Exercise description: Within the data that follows, set down exactly the lines from the one containing "- End to end testing" through the one containing "## [Part 7 - React", both ends included.

Recorded data:
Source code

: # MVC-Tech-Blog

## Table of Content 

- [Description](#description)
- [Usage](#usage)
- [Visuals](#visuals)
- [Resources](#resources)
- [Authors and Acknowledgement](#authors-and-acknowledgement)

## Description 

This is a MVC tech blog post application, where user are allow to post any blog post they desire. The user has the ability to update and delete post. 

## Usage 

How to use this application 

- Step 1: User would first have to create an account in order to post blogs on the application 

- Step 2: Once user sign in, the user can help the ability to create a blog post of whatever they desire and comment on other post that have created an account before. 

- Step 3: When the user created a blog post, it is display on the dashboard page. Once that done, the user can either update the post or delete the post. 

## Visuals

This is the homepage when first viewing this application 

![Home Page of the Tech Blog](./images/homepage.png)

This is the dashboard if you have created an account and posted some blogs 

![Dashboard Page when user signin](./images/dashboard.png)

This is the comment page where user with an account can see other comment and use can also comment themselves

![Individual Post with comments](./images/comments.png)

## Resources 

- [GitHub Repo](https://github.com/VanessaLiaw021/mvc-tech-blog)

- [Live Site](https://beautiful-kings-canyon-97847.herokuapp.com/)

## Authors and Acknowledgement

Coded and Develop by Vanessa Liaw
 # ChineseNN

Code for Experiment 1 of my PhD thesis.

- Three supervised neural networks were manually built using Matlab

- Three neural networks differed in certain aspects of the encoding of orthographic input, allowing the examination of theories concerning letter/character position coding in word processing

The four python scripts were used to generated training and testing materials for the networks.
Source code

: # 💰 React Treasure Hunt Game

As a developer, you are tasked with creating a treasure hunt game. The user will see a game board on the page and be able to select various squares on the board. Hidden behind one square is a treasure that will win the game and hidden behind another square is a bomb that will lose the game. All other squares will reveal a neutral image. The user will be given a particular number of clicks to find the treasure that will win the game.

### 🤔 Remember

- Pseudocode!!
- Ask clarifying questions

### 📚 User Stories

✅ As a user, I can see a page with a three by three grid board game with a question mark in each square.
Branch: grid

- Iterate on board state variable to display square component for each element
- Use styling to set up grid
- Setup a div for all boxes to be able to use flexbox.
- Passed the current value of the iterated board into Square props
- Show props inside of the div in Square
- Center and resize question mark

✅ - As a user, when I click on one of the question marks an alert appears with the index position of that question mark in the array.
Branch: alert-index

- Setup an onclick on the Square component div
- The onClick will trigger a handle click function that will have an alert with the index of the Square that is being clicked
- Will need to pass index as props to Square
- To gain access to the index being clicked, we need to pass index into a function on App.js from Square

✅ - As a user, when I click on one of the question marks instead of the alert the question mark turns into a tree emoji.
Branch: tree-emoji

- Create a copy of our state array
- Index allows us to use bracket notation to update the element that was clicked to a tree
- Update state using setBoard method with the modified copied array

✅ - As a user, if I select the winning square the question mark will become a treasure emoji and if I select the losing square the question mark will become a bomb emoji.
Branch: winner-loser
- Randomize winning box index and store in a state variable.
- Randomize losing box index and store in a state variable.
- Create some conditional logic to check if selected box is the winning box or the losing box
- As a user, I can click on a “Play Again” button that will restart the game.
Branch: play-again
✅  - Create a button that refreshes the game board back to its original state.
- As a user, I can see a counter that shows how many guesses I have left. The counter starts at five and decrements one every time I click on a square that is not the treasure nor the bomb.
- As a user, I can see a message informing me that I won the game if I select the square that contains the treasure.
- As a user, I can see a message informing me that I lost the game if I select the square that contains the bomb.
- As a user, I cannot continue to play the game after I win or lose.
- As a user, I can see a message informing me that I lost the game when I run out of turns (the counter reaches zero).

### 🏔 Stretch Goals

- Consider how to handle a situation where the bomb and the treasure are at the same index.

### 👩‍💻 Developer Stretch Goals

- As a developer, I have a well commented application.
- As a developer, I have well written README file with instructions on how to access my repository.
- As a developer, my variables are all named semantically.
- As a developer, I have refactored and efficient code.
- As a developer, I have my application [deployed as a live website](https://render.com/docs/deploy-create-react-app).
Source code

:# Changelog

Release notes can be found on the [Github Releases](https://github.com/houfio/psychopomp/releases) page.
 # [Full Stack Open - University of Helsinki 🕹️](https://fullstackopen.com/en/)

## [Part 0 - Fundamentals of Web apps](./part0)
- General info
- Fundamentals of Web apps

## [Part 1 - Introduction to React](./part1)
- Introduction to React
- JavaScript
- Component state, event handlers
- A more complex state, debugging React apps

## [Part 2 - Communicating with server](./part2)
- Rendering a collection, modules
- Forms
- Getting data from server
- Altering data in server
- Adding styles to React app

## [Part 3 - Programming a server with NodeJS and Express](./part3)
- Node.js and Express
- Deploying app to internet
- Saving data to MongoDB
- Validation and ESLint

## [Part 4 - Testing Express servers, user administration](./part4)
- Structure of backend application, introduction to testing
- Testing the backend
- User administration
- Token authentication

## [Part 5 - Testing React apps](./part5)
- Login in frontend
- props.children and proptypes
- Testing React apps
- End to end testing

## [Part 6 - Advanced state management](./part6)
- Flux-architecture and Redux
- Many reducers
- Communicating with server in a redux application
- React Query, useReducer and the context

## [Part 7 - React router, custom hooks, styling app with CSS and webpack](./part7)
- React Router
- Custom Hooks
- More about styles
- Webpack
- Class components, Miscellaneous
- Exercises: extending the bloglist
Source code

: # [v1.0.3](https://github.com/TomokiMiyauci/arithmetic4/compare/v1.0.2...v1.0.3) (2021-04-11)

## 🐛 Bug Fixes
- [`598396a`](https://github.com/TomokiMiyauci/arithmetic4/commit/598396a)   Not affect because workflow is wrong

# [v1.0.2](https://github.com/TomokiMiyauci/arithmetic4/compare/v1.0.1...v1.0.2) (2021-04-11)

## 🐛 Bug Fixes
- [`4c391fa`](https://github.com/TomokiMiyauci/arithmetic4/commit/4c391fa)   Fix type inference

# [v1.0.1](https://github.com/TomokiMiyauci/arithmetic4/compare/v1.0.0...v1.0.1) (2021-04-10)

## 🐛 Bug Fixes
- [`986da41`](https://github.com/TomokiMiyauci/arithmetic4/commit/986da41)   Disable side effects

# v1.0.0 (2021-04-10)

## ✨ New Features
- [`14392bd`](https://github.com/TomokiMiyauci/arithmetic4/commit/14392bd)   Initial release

Result of this exercise:
- End to end testing

## [Part 6 - Advanced state management](./part6)
- Flux-architecture and Redux
- Many reducers
- Communicating with server in a redux application
- React Query, useReducer and the context

## [Part 7 - React router, custom hooks, styling app with CSS and webpack](./part7)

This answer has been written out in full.